Ces différents types de projets sont en rapport étroit avec l'évolution de la théorie de la nation comme avec la gestion politique du problème des nationalités. Néanmoins ils sont loin d'en être le reflet direct: il y a une autonomie certaine des projets de langue planétaire du communisme triomphant.
C'est pourquoi je voudrais examiner ici d'un point de vue linguistique un projet de langue universelle du communisme, paru à Moscou en 1968: E. Svadost: Kak vozniknet vseobschij jazyk? [Comment prendra naissance la Langue universelle?] publié à Moscou par l'Institut de philosophie de l'Académie des Sciences de l'URSS.
Quelles étaient, dans l'URSS de 1968, les conditions de possibilité d'un discours sur la langue universelle?
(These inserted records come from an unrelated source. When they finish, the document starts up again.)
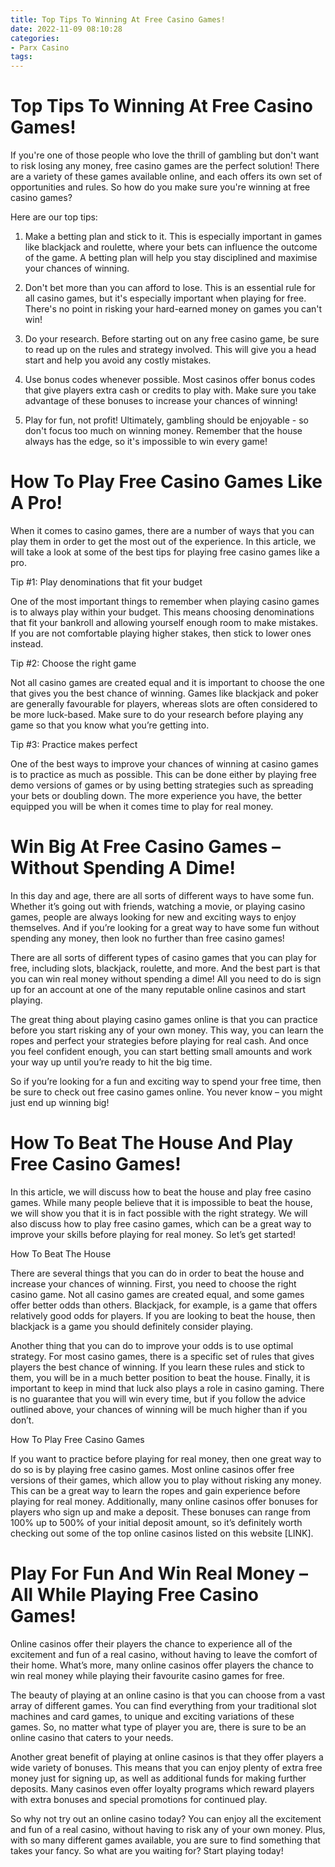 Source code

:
 ```yaml
---
title: Top Tips To Winning At Free Casino Games!
date: 2022-11-09 08:10:28
categories:
- Parx Casino
tags:
---
```



#  Top Tips To Winning At Free Casino Games!

If you're one of those people who love the thrill of gambling but don't want to risk losing any money, free casino games are the perfect solution! There are a variety of these games available online, and each offers its own set of opportunities and rules. So how do you make sure you're winning at free casino games?

 Here are our top tips:

1. Make a betting plan and stick to it. This is especially important in games like blackjack and roulette, where your bets can influence the outcome of the game. A betting plan will help you stay disciplined and maximise your chances of winning.

2. Don't bet more than you can afford to lose. This is an essential rule for all casino games, but it's especially important when playing for free. There's no point in risking your hard-earned money on games you can't win!

3. Do your research. Before starting out on any free casino game, be sure to read up on the rules and strategy involved. This will give you a head start and help you avoid any costly mistakes.

4. Use bonus codes whenever possible. Most casinos offer bonus codes that give players extra cash or credits to play with. Make sure you take advantage of these bonuses to increase your chances of winning!

5. Play for fun, not profit! Ultimately, gambling should be enjoyable - so don't focus too much on winning money. Remember that the house always has the edge, so it's impossible to win every game!

#  How To Play Free Casino Games Like A Pro!

When it comes to casino games, there are a number of ways that you can play them in order to get the most out of the experience. In this article, we will take a look at some of the best tips for playing free casino games like a pro.

Tip #1: Play denominations that fit your budget

One of the most important things to remember when playing casino games is to always play within your budget. This means choosing denominations that fit your bankroll and allowing yourself enough room to make mistakes. If you are not comfortable playing higher stakes, then stick to lower ones instead.

Tip #2: Choose the right game

Not all casino games are created equal and it is important to choose the one that gives you the best chance of winning. Games like blackjack and poker are generally favourable for players, whereas slots are often considered to be more luck-based. Make sure to do your research before playing any game so that you know what you’re getting into.

Tip #3: Practice makes perfect

One of the best ways to improve your chances of winning at casino games is to practice as much as possible. This can be done either by playing free demo versions of games or by using betting strategies such as spreading your bets or doubling down. The more experience you have, the better equipped you will be when it comes time to play for real money.

#  Win Big At Free Casino Games – Without Spending A Dime!

In this day and age, there are all sorts of different ways to have some fun. Whether it’s going out with friends, watching a movie, or playing casino games, people are always looking for new and exciting ways to enjoy themselves. And if you’re looking for a great way to have some fun without spending any money, then look no further than free casino games!

There are all sorts of different types of casino games that you can play for free, including slots, blackjack, roulette, and more. And the best part is that you can win real money without spending a dime! All you need to do is sign up for an account at one of the many reputable online casinos and start playing.

The great thing about playing casino games online is that you can practice before you start risking any of your own money. This way, you can learn the ropes and perfect your strategies before playing for real cash. And once you feel confident enough, you can start betting small amounts and work your way up until you’re ready to hit the big time.

So if you’re looking for a fun and exciting way to spend your free time, then be sure to check out free casino games online. You never know – you might just end up winning big!

#  How To Beat The House And Play Free Casino Games!

In this article, we will discuss how to beat the house and play free casino games. While many people believe that it is impossible to beat the house, we will show you that it is in fact possible with the right strategy. We will also discuss how to play free casino games, which can be a great way to improve your skills before playing for real money. So let’s get started!

How To Beat The House

There are several things that you can do in order to beat the house and increase your chances of winning. First, you need to choose the right casino game. Not all casino games are created equal, and some games offer better odds than others. Blackjack, for example, is a game that offers relatively good odds for players. If you are looking to beat the house, then blackjack is a game you should definitely consider playing.

Another thing that you can do to improve your odds is to use optimal strategy. For most casino games, there is a specific set of rules that gives players the best chance of winning. If you learn these rules and stick to them, you will be in a much better position to beat the house. Finally, it is important to keep in mind that luck also plays a role in casino gaming. There is no guarantee that you will win every time, but if you follow the advice outlined above, your chances of winning will be much higher than if you don’t.

How To Play Free Casino Games

If you want to practice before playing for real money, then one great way to do so is by playing free casino games. Most online casinos offer free versions of their games, which allow you to play without risking any money. This can be a great way to learn the ropes and gain experience before playing for real money. Additionally, many online casinos offer bonuses for players who sign up and make a deposit. These bonuses can range from 100% up to 500% of your initial deposit amount, so it’s definitely worth checking out some of the top online casinos listed on this website [LINK].

#  Play For Fun And Win Real Money – All While Playing Free Casino Games!

Online casinos offer their players the chance to experience all of the excitement and fun of a real casino, without having to leave the comfort of their home. What’s more, many online casinos offer players the chance to win real money while playing their favourite casino games for free.

The beauty of playing at an online casino is that you can choose from a vast array of different games. You can find everything from your traditional slot machines and card games, to unique and exciting variations of these games. So, no matter what type of player you are, there is sure to be an online casino that caters to your needs.

Another great benefit of playing at online casinos is that they offer players a wide variety of bonuses. This means that you can enjoy plenty of extra free money just for signing up, as well as additional funds for making further deposits. Many casinos even offer loyalty programs which reward players with extra bonuses and special promotions for continued play.

So why not try out an online casino today? You can enjoy all the excitement and fun of a real casino, without having to risk any of your own money. Plus, with so many different games available, you are sure to find something that takes your fancy. So what are you waiting for? Start playing today! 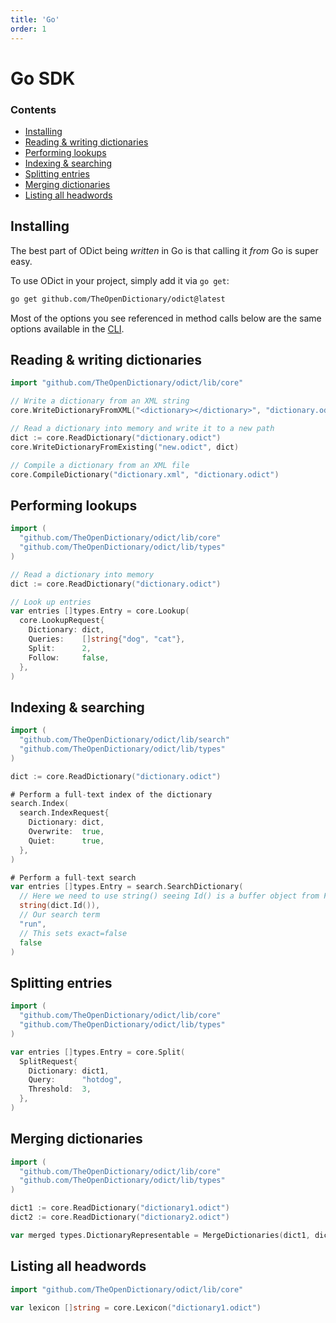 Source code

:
 ```yaml
---
title: 'Go'
order: 1
---
```


# Go SDK

<aside>

### Contents

- [Installing](#installing)
- [Reading \& writing dictionaries](#reading--writing-dictionaries)
- [Performing lookups](#performing-lookups)
- [Indexing \& searching](#indexing--searching)
- [Splitting entries](#splitting-entries)
- [Merging dictionaries](#merging-dictionaries)
- [Listing all headwords](#listing-all-headwords)

</aside>

## Installing 

The best part of ODict being _written_ in Go is that calling it _from_ Go is super easy. 

To use ODict in your project, simply add it via `go get`:

```bash
go get github.com/TheOpenDictionary/odict@latest
```

Most of the options you see referenced in method calls below are the same options available in the [CLI](../cli).

## Reading & writing dictionaries

```go
import "github.com/TheOpenDictionary/odict/lib/core"

// Write a dictionary from an XML string
core.WriteDictionaryFromXML("<dictionary></dictionary>", "dictionary.odict")

// Read a dictionary into memory and write it to a new path
dict := core.ReadDictionary("dictionary.odict")
core.WriteDictionaryFromExisting("new.odict", dict)

// Compile a dictionary from an XML file
core.CompileDictionary("dictionary.xml", "dictionary.odict")
```

## Performing lookups

```go
import (
  "github.com/TheOpenDictionary/odict/lib/core"
  "github.com/TheOpenDictionary/odict/lib/types"
)

// Read a dictionary into memory
dict := core.ReadDictionary("dictionary.odict")

// Look up entries
var entries []types.Entry = core.Lookup(
  core.LookupRequest{
    Dictionary: dict,
    Queries:    []string{"dog", "cat"},
    Split:      2,
    Follow:     false,
  },
)
```

## Indexing & searching

```go
import (
  "github.com/TheOpenDictionary/odict/lib/search"
  "github.com/TheOpenDictionary/odict/lib/types"
)

dict := core.ReadDictionary("dictionary.odict")

# Perform a full-text index of the dictionary
search.Index(
  search.IndexRequest{
    Dictionary: dict,
    Overwrite:  true,
    Quiet:      true,
  },
)

# Perform a full-text search
var entries []types.Entry = search.SearchDictionary(
  // Here we need to use string() seeing Id() is a buffer object from Flatbuffers
  string(dict.Id()),
  // Our search term
  "run", 
  // This sets exact=false
  false
)
```

## Splitting entries

```go
import (
  "github.com/TheOpenDictionary/odict/lib/core"
  "github.com/TheOpenDictionary/odict/lib/types"
)

var entries []types.Entry = core.Split(
  SplitRequest{
    Dictionary: dict1,
    Query:      "hotdog",
    Threshold:  3,
  },
)
```

## Merging dictionaries

```go
import (
  "github.com/TheOpenDictionary/odict/lib/core"
  "github.com/TheOpenDictionary/odict/lib/types"
)

dict1 := core.ReadDictionary("dictionary1.odict")
dict2 := core.ReadDictionary("dictionary2.odict")

var merged types.DictionaryRepresentable = MergeDictionaries(dict1, dict2)
```

## Listing all headwords

```go
import "github.com/TheOpenDictionary/odict/lib/core"

var lexicon []string = core.Lexicon("dictionary1.odict")
```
Pourquoi un projet de création de langue y était-il recevable, alors qu'il ne saurait en être question à la même époque en Europe occidentale?
Je voudrais chercher dans l'argumentation interne de l'ouvrage une réponse à la question suivante: qu'est-ce que la langue, pour qu'on puisse former le projet d'en créer une de toutes pièces?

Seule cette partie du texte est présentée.